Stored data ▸
_ _ _ _

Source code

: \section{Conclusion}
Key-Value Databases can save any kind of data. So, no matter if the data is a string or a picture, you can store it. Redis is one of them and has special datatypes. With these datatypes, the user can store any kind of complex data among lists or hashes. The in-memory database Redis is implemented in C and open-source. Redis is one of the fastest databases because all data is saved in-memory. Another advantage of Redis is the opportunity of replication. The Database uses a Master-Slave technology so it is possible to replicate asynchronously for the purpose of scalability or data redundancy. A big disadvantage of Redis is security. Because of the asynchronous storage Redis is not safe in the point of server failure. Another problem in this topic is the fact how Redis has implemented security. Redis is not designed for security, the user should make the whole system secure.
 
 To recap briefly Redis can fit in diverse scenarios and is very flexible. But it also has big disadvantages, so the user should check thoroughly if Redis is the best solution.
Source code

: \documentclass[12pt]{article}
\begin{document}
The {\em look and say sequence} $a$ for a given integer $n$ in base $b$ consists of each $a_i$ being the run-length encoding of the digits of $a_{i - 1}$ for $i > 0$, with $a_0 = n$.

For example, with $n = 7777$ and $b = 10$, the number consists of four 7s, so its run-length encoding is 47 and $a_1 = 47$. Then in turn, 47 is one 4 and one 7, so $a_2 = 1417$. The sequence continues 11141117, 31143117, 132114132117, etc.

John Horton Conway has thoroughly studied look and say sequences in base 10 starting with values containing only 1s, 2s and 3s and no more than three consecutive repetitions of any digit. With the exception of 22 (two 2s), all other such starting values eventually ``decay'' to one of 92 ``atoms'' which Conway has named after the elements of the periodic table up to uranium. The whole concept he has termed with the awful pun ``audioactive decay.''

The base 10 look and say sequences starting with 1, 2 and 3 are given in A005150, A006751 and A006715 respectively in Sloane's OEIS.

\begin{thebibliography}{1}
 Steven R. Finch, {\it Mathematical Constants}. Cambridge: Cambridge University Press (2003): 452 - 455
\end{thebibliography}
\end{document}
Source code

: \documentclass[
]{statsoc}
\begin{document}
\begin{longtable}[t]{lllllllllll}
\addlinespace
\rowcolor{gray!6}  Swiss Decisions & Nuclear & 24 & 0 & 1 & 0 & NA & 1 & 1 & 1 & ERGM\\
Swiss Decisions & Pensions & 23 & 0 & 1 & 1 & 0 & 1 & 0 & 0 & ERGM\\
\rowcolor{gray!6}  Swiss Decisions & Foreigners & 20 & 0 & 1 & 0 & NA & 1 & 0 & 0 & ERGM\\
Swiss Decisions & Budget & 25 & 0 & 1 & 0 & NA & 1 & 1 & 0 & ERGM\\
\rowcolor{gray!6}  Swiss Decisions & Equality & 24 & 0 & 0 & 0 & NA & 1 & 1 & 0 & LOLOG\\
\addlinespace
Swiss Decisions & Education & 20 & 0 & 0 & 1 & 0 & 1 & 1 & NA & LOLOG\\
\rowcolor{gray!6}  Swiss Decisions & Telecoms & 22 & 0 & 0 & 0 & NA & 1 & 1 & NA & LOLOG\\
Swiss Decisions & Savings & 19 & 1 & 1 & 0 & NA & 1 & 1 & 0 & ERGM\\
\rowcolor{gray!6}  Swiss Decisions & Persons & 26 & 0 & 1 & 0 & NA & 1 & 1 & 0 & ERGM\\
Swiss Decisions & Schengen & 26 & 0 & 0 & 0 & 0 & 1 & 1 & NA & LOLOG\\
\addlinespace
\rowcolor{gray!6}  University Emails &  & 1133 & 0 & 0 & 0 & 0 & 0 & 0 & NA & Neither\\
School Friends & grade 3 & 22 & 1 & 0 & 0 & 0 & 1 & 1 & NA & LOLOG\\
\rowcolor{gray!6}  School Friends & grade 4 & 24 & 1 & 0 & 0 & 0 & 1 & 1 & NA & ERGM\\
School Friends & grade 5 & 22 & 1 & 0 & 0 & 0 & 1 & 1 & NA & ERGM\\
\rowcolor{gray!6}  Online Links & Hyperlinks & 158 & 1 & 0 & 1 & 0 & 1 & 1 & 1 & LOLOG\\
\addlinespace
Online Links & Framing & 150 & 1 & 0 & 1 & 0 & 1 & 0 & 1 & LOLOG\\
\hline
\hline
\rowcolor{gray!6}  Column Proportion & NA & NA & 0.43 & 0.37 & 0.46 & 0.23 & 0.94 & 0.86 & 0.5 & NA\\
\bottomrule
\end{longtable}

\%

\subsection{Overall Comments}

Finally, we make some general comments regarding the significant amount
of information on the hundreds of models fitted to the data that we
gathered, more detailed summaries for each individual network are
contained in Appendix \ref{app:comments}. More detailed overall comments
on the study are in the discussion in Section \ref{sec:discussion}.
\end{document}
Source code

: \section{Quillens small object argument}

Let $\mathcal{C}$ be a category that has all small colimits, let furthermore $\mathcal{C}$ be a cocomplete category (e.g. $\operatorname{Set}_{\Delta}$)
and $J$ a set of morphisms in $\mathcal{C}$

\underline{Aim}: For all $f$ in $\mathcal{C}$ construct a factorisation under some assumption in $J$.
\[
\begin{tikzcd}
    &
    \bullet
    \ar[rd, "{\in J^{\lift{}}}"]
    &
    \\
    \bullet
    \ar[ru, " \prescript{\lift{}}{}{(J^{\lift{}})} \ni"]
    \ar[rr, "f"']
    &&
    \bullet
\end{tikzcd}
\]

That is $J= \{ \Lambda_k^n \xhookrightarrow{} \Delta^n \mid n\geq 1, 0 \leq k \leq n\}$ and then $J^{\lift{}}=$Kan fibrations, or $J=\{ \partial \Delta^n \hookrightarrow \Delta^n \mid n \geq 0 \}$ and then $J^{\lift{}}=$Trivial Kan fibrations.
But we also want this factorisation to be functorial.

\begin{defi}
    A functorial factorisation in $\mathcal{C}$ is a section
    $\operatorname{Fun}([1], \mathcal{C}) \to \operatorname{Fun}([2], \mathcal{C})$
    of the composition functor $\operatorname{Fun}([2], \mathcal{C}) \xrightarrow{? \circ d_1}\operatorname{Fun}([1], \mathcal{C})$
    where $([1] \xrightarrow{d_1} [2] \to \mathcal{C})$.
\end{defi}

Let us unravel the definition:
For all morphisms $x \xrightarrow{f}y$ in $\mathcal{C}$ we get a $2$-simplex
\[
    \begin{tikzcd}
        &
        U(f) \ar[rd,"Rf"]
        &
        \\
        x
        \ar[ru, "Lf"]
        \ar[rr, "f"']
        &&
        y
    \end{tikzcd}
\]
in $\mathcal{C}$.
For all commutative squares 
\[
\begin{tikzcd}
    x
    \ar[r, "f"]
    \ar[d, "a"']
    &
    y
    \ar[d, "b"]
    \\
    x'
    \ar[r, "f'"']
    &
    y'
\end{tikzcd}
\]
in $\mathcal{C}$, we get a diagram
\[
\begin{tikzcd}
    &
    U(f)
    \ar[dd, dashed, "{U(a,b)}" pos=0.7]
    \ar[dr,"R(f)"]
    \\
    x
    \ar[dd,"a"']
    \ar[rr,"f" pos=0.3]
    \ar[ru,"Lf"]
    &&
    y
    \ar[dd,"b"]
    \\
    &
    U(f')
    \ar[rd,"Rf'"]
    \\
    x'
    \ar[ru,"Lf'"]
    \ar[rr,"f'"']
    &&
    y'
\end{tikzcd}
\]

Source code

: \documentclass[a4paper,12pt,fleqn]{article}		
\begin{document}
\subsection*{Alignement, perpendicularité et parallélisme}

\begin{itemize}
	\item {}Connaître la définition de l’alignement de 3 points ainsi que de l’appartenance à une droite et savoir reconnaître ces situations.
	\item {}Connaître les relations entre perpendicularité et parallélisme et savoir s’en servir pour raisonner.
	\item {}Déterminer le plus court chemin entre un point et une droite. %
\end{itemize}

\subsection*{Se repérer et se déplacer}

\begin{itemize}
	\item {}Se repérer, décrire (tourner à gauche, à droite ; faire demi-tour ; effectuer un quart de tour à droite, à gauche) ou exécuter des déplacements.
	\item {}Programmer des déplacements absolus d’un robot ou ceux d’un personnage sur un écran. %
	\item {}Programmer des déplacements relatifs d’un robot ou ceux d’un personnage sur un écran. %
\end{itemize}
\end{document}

_ _ _ _

EXERCISE AIM ▸
Output all lines from the beginning of the data up to the line holding "Key-Value Databases can", that line included, exactly as written.

SOLUTION ▸
Source code

: \section{Conclusion}
Key-Value Databases can save any kind of data. So, no matter if the data is a string or a picture, you can store it. Redis is one of them and has special datatypes. With these datatypes, the user can store any kind of complex data among lists or hashes. The in-memory database Redis is implemented in C and open-source. Redis is one of the fastest databases because all data is saved in-memory. Another advantage of Redis is the opportunity of replication. The Database uses a Master-Slave technology so it is possible to replicate asynchronously for the purpose of scalability or data redundancy. A big disadvantage of Redis is security. Because of the asynchronous storage Redis is not safe in the point of server failure. Another problem in this topic is the fact how Redis has implemented security. Redis is not designed for security, the user should make the whole system secure.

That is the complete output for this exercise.